Marocco — Haiti: rimonta nel mirino con l'handicap
Il Marocco arriva all'ultima giornata del Gruppo C con il coltello tra i denti. Con quattro punti, i Leoni dell'Atlante devono vincere e sperare in un passo falso del Brasile per scalare la vetta, ma soprattutto devono accumulare gol per colmare il divario nella differenza reti.
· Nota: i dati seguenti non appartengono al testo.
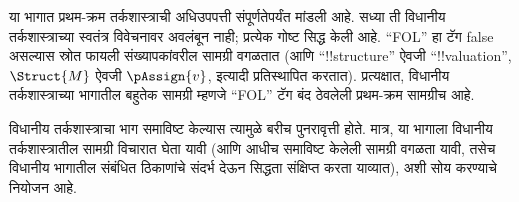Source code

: \documentclass[../../include/open-logic-part]{subfiles}
\begin{document}

\begin{editorial}
  या भागात प्रथम-क्रम तर्कशास्त्राची अधिउपपत्ती संपूर्णतेपर्यंत मांडली
  आहे. सध्या ती विधानीय तर्कशास्त्राच्या स्वतंत्र विवेचनावर अवलंबून
  नाही; प्रत्येक गोष्ट सिद्ध केली आहे. ``FOL'' हा टॅग false असल्यास
  स्रोत फायली संख्यापकांवरील सामग्री वगळतात (आणि
  ``!!{structure}'' ऐवजी ``!!{valuation}'', $\Struct{M}$ ऐवजी
  $\pAssign{v}$, इत्यादी प्रतिस्थापित करतात). प्रत्यक्षात, विधानीय
  तर्कशास्त्राच्या भागातील बहुतेक सामग्री म्हणजे ``FOL'' टॅग बंद
  ठेवलेली प्रथम-क्रम सामग्रीच आहे.

  विधानीय तर्कशास्त्राचा भाग समाविष्ट केल्यास त्यामुळे बरीच
  पुनरावृत्ती होते. मात्र, या भागाला विधानीय तर्कशास्त्रातील सामग्री
  विचारात घेता यावी (आणि आधीच समाविष्ट केलेली सामग्री वगळता यावी,
  तसेच विधानीय भागातील संबंधित ठिकाणांचे संदर्भ देऊन सिद्धता
  संक्षिप्त करता याव्यात), अशी सोय करण्याचे नियोजन आहे.
\end{editorial}












\OLEndPartHook
\end{document}
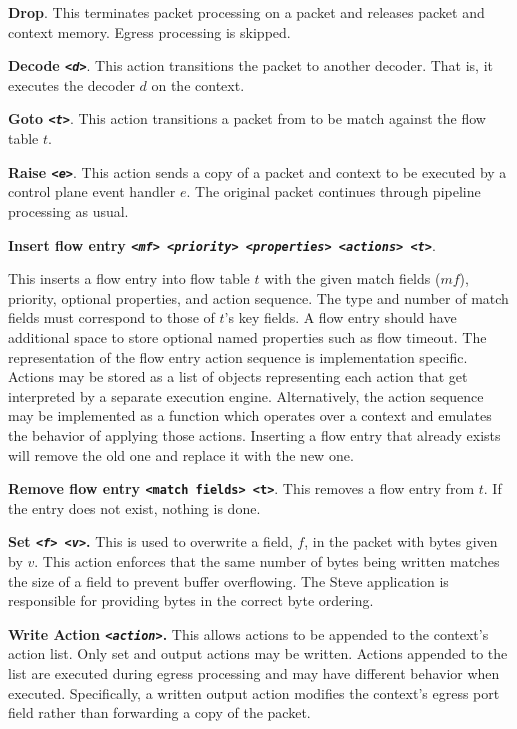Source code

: \textbf{Drop}. This terminates packet processing on a packet and releases packet and context memory. Egress processing is skipped.

\textbf{Decode \emph{\texttt{<d>}}}. This action transitions the packet to another decoder. That is, it executes the decoder $d$ on the context.

\textbf{Goto \emph{\texttt{<t>}}}. This action transitions a packet from to be match against the flow table $t$. 

\textbf{Raise \emph{\texttt{<e>}}}. This action sends a copy of a packet and context to
be executed by a control plane event handler $e$. 
The original packet continues through pipeline processing as usual.

\textbf{Insert flow entry \emph{\texttt{<mf> <priority> <properties> <actions> <t>}}}. 

This inserts a flow entry into flow table $t$ with the given match fields ($mf$), priority, optional properties, and action sequence. The type and number of match
fields must correspond to those of $t$'s key fields. A flow entry should have additional space to store optional named properties such as flow timeout. The representation of the flow entry action sequence is implementation specific. Actions may be stored as a list of objects representing each action that get interpreted by a separate execution engine. Alternatively, the action sequence may be implemented as a function which operates over a context and emulates the behavior of applying those actions. 
Inserting a flow entry that already exists will remove the old one and replace it with the new one. 

\textbf{Remove flow entry \texttt{<match fields> <t>}}. This removes a flow entry from $t$.
If the entry does not exist, nothing is done.

\textbf{Set \emph{\texttt{<f> <v>}}.} This is used to overwrite a field, $f$, in the packet with bytes given by $v$. This action enforces that the same number of bytes being written matches the size of a field to prevent buffer overflowing. The Steve application is responsible for providing bytes in the correct byte ordering.

\textbf{Write Action \emph{\texttt{<action>}}.} This allows actions to be appended to the context's
action list. Only set and output actions may be written. Actions appended to the list are executed during egress processing and may have different behavior when executed. Specifically, a written output action modifies the context's egress port field rather than forwarding a copy of the packet.

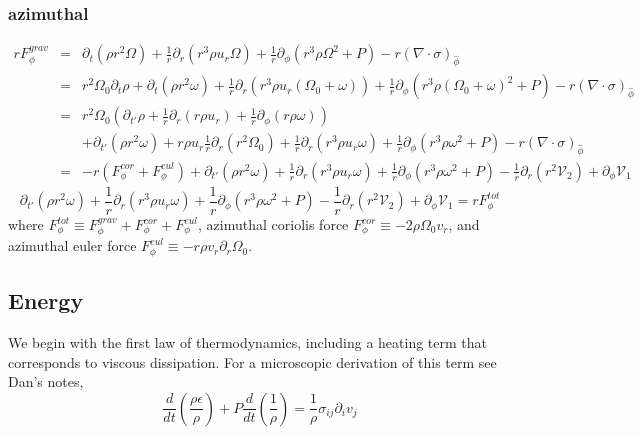 \documentclass{article}
\begin{document}
\subsubsection{azimuthal}
\begin{eqnarray*}
  r F^{grav}_{\phi} &=& \partial_t (\rho r^2 \Omega) + \frac{1}{r}\partial_r (r^3 \rho u_r \Omega ) + \frac{1}{r}\partial_{\phi}(r^3\rho \Omega^2+P) - r(\nabla \cdot \sigma)_{\hat{\phi}} \\
                    &=& r^2\Omega_0\partial_t \rho  + \partial_t (\rho r^2 \omega)  + \frac{1}{r}\partial_r (r^3 \rho u_r (\Omega_0 + \omega) ) + \frac{1}{r}\partial_{\phi}(r^3\rho (\Omega_0 + \omega)^2+P) - r(\nabla \cdot \sigma)_{\hat{\phi}} \\
                    &=& r^2\Omega_0(\partial_{t'} \rho + \frac{1}{r}\partial_r (r \rho u_r )+\frac{1}{r}\partial_{\phi}(r \rho \omega)) \\
                    &&+ \partial_{t'} (\rho r^2 \omega)  + r \rho u_r \frac{1}{r}\partial_r (r^2 \Omega_0 ) + \frac{1}{r}\partial_r (r^3 \rho u_r  \omega )  + \frac{1}{r}\partial_{\phi}(r^3\rho \omega^2+P) - r(\nabla \cdot \sigma)_{\hat{\phi}} \\
                    &=& - r(F^{cor}_{\phi}+F^{eul}_{\phi}) + \partial_{t'} (\rho r^2 \omega)  + \frac{1}{r}\partial_r (r^3 \rho u_r  \omega )  + \frac{1}{r}\partial_{\phi}(r^3\rho \omega^2+P) - \frac{1}{r}\partial_{r}(r^2 \mathcal{V}_2) +\partial_{\phi} \mathcal{V}_1 
\end{eqnarray*}
\begin{equation}
  \boxed{\partial_{t'} (\rho r^2 \omega)  + \frac{1}{r}\partial_r (r^3 \rho u_r  \omega )  + \frac{1}{r}\partial_{\phi}(r^3\rho \omega^2+P) - \frac{1}{r}\partial_{r}(r^2 \mathcal{V}_2) +\partial_{\phi} \mathcal{V}_1 = rF^{tot}_{\phi}}
\end{equation}
where  $F^{tot}_{\phi} \equiv F^{grav}_{\phi} + F^{cor}_{\phi} + F^{eul}_{\phi}$, azimuthal coriolis force $F^{cor}_{\phi} \equiv -2 \rho \Omega_0 v_r$, and azimuthal euler force $F^{eul}_{\phi} \equiv - r\rho v_r\partial_r\Omega_0  $.

\subsection{Energy}
We begin with the first law of thermodynamics, including a heating term that corresponds to viscous dissipation. For a microscopic derivation of this term see Dan's notes,
\begin{equation*}
  \frac{d}{dt} \left( \frac{\rho \epsilon}{\rho} \right) + P \frac{d}{dt} \left( \frac{1}{\rho} \right) = \frac{1}{\rho} \sigma_{ij} \partial_i v_j
\end{equation*}
\end{document}
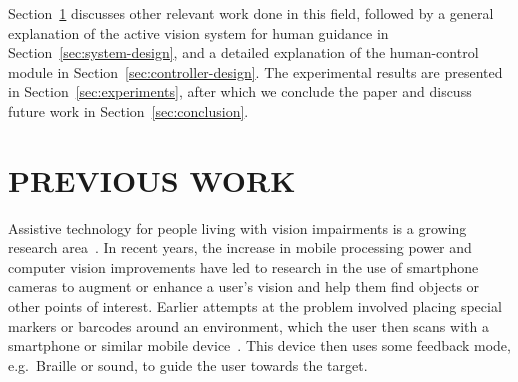 \documentclass[a4paper, twoside]{article}
\begin{document}
Section~\ref{sec:previous-work} discusses other relevant work done in this field, followed by a general explanation of the active vision system for human guidance in Section~\ref{sec:system-design}, and a detailed explanation of the human-control module in Section~\ref{sec:controller-design}. The experimental results are presented in Section~\ref{sec:experiments}, after which we conclude the paper and discuss future work in Section~\ref{sec:conclusion}. 

\section{\uppercase{Previous Work}}\label{sec:previous-work}

\noindent Assistive technology for people living with vision impairments is a growing research area~\cite{Manduchi2012,khoo2016multimodal}. In recent years, the increase in mobile processing power and computer vision improvements have led to research in the use of smartphone cameras to augment or enhance a user's vision and help them find objects or other points of interest. Earlier attempts at the problem involved placing special markers or barcodes around an environment, which the user then scans with a smartphone or similar mobile device~\cite{gude2013blind,iannizzotto2005badge3d,manduchi2012mobile}. This device then uses some feedback mode, e.g.\ Braille or sound, to guide the user towards the target. %
\end{document}
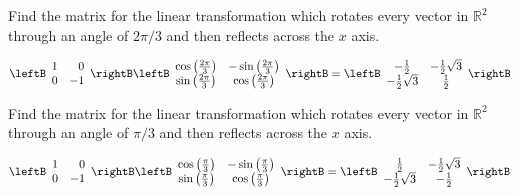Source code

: \begin{enumialphparenastyle}
\begin{ex} Find the matrix for the linear transformation which rotates every
vector in $\mathbb{R}^{2}$ through an angle of $2\pi /3$ and then reflects
across the $x$ axis.
\begin{sol}
\[
\leftB
\begin{array}{rr}
1 & 0 \\
0 & -1
\end{array}
\rightB \leftB
\begin{array}{cc}
\cos \left( \frac{2\pi }{3}\right)  & -\sin \left( \frac{2\pi }{3}\right)
\\
\sin \left( \frac{2\pi }{3}\right)  & \cos \left( \frac{2\pi }{3}\right)
\end{array}
\rightB = \leftB
\begin{array}{cc}
-\frac{1}{2} & -\frac{1}{2}\sqrt{3} \\
-\frac{1}{2}\sqrt{3} & \frac{1}{2}
\end{array}
\rightB
\]
\end{sol}
\end{ex}

\begin{ex} Find the matrix for the linear transformation which rotates every
vector in $\mathbb{R}^{2}$ through an angle of $\pi /3$ and then reflects
across the $x$ axis.
\begin{sol}
\[
\leftB
\begin{array}{rr}
1 & 0 \\
0 & -1
\end{array}
\rightB \leftB
\begin{array}{cc}
\cos \left( \frac{\pi }{3}\right)  & -\sin \left( \frac{\pi }{3}\right)  \\
\sin \left( \frac{\pi }{3}\right)  & \cos \left( \frac{\pi }{3}\right)
\end{array}
\rightB = \leftB
\begin{array}{cc}
\frac{1}{2} & -\frac{1}{2}\sqrt{3} \\
-\frac{1}{2}\sqrt{3} & -\frac{1}{2}
\end{array}
\rightB
\]
\end{sol}
\end{ex}


\end{enumialphparenastyle}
Di fronte c'è Haiti, già eliminata e con un attacco pesantemente ridimensionato dalla panchina: Nazon e Pierrot non partono titolari, un colpo durissimo per le ambizioni caraibiche.
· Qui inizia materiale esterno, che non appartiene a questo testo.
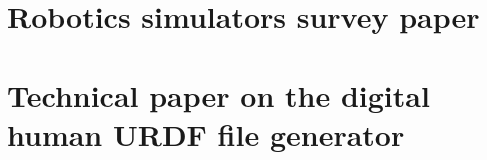 \documentclass[12pt,a4paper,twoside]{article}
\begin{document}
\newpage{}




\newpage{}
\begin{appendices}
\section{Robotics simulators survey paper }
\label{app:survey}
\newpage


\section{Technical paper on the digital human URDF file generator}
\label{app:dhm urdf}
\newpage

\end{appendices}
\end{document}
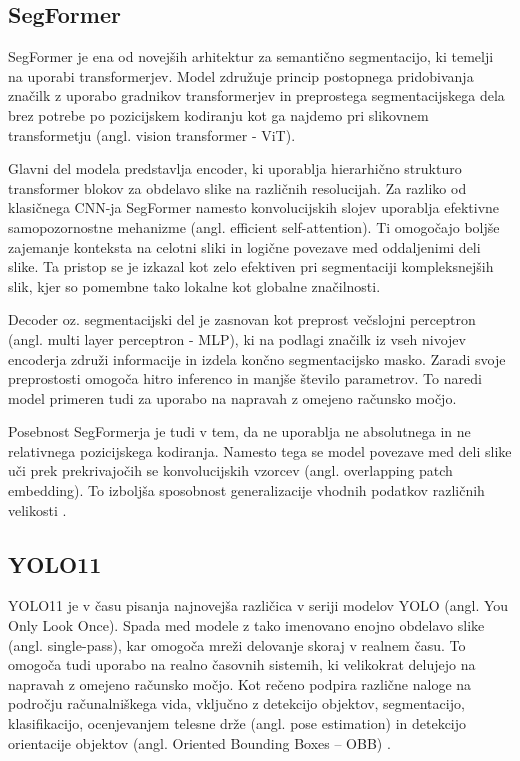 \documentclass[10pt,twocolumn,letterpaper]{article}
\begin{document}
\subsection{SegFormer}

SegFormer je ena od novejših arhitektur za semantično segmentacijo, ki temelji na uporabi transformerjev. Model združuje princip postopnega pridobivanja značilk z uporabo gradnikov transformerjev in preprostega segmentacijskega dela brez potrebe po pozicijskem kodiranju kot ga najdemo pri slikovnem transformetju (angl. vision transformer - ViT)\cite{dosovitskiy2021imageworth16x16words}.

Glavni del modela predstavlja encoder, ki uporablja hierarhično strukturo transformer blokov za obdelavo slike na različnih resolucijah. Za razliko od klasičnega CNN-ja SegFormer namesto konvolucijskih slojev uporablja efektivne samopozornostne mehanizme (angl. efficient self-attention). Ti omogočajo boljše zajemanje konteksta na celotni sliki in logične povezave med oddaljenimi deli slike. Ta pristop se je izkazal kot zelo efektiven pri segmentaciji kompleksnejših slik, kjer so pomembne tako lokalne kot globalne značilnosti.

Decoder oz. segmentacijski del je zasnovan kot preprost večslojni perceptron (angl. multi layer perceptron - MLP), ki na podlagi značilk iz vseh nivojev encoderja združi informacije in izdela končno segmentacijsko masko. Zaradi svoje preprostosti omogoča hitro inferenco in manjše število parametrov. To naredi model primeren tudi za uporabo na napravah z omejeno računsko močjo.

Posebnost SegFormerja je tudi v tem, da ne uporablja ne absolutnega in ne relativnega pozicijskega kodiranja. Namesto tega se model povezave med deli slike uči prek prekrivajočih se konvolucijskih vzorcev (angl. overlapping patch embedding).
To izboljša sposobnost generalizacije vhodnih podatkov različnih velikosti \cite{xie2021segformersimpleefficientdesign}.

\subsection{YOLO11}

YOLO11 je v času pisanja najnovejša različica v seriji modelov YOLO (angl. You Only Look Once). Spada med modele z tako imenovano enojno obdelavo slike (angl. single-pass), kar omogoča mreži delovanje skoraj v realnem času. To omogoča tudi uporabo na realno časovnih sistemih, ki velikokrat delujejo na napravah z omejeno računsko močjo. Kot rečeno podpira različne naloge na področju računalniškega vida, vključno z detekcijo objektov, segmentacijo, klasifikacijo, ocenjevanjem telesne drže (angl. pose estimation) in detekcijo orientacije objektov (angl. Oriented Bounding Boxes – OBB) \cite{ultralytics_docs}.
\end{document}
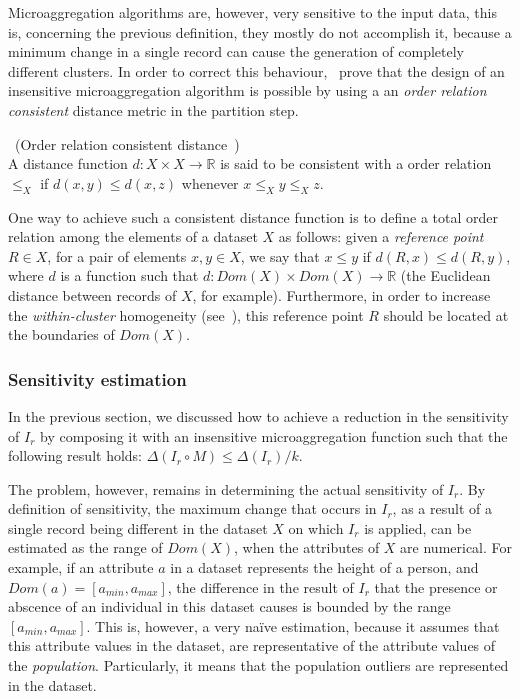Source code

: Microaggregation algorithms are, however, very sensitive to the input data, this is, concerning the previous definition, they mostly do not accomplish it, because a minimum change in a single record can cause the generation of completely different clusters. In order to correct this behaviour,~\citet{Domingo:EnhancingDiffPrivMicroaggregation} prove that the design of an insensitive microaggregation algorithm is possible by using a an \textit{order relation consistent} distance metric in the partition step.

\begin{definition}~(Order relation consistent distance~\citep{Domingo:EnhancingDiffPrivMicroaggregation})\\
A distance function $d : X \times X \rightarrow \mathbb{R}$ is said to be consistent with a order relation $\leq_{X}$ if $d(x,y) \leq d(x,z)$ whenever $x \leq_{X} y \leq_{X} z$.
\end{definition}

One way to achieve such a consistent distance function is to define a total order relation among the elements of a dataset $X$ as follows: given a \textit{reference point} $R \in X$, for a pair of elements $x,y \in X$, we say that $x \leq y$ if $d(R,x) \leq d(R,y)$, where $d$ is a function such that $d : Dom(X) \times Dom(X) \rightarrow \mathbb{R}$ (the Euclidean distance between records of $X$, for example). Furthermore, in order to increase the \textit{within-cluster} homogeneity (see~), this reference point $R$ should be located at the boundaries of $Dom(X)$.

\subsubsection{Sensitivity estimation}
\label{Implementation:DifferentialPrivacy:Design:Sensitivity}

In the previous section, we discussed how to achieve a reduction in the sensitivity of $I_r$ by composing it with an insensitive microaggregation function such that the following result holds: $\Delta (I_r \circ M) \leq \Delta (I_r) / k$.

The problem, however, remains in determining the actual sensitivity of $I_r$. By definition of sensitivity, the maximum change that occurs in $I_r$, as a result of a single record being different in the dataset $X$ on which $I_r$ is applied, can be estimated as the range of $Dom(X)$, when the attributes of $X$ are numerical. For example, if an attribute $a$ in a dataset represents the height of a person, and $Dom(a) = [a_{min},a_{max}]$, the difference in the result of $I_r$ that the presence or abscence of an individual in this dataset causes is bounded by the range $[a_{min},a_{max}]$. This is, however, a very naïve estimation, because it assumes that this attribute values in the dataset, are representative of the attribute values of the \textit{population}. Particularly, it means that the population outliers are represented in the dataset.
Un attacco Haiti senza mordente
La scelta del ct Migné di tenere in panchina il capocannoniere Nazon e la torre Pierrot priva Haiti della principale minaccia aerea e della capacità di tenere palla su lanci lunghi. In attacco partono Isidor e Joseph, veloci ma leggeri, che difficilmente impensieriranno la difesa marocchina. Senza questi punti di riferimento, la squadra caraibica perde la sua arma migliore: il contropiede rapido e fisico.
Se già contro il Brasile il blocco basso di Haiti era crollato sotto i colpi di Vinícius Jr., figuriamoci contro un Marocco che, pur ruotando, schiera Bounou, Hakimi, Amrabat e Brahim Díaz. Il centrocampo marocchino, con Amrabat a protezione e El Aynaoui in regia, può dominare il possesso e soffocare ogni ripartenza avversaria.
Il Marocco non può accontentarsi
La motivazione dei nordafricani è altissima: vincere non basta, serve un margine netto per scavalcare il Brasile. Il tecnico Ouahbi ha parlato di «miglior squadra possibile per vincere», ma anche di coinvolgere più giocatori. Il risultato è un undici con qualche cambio, ma non un turnover che indebolisca la qualità complessiva: la spina dorsale è intatta, mentre Haiti perde le sue punte di diamante.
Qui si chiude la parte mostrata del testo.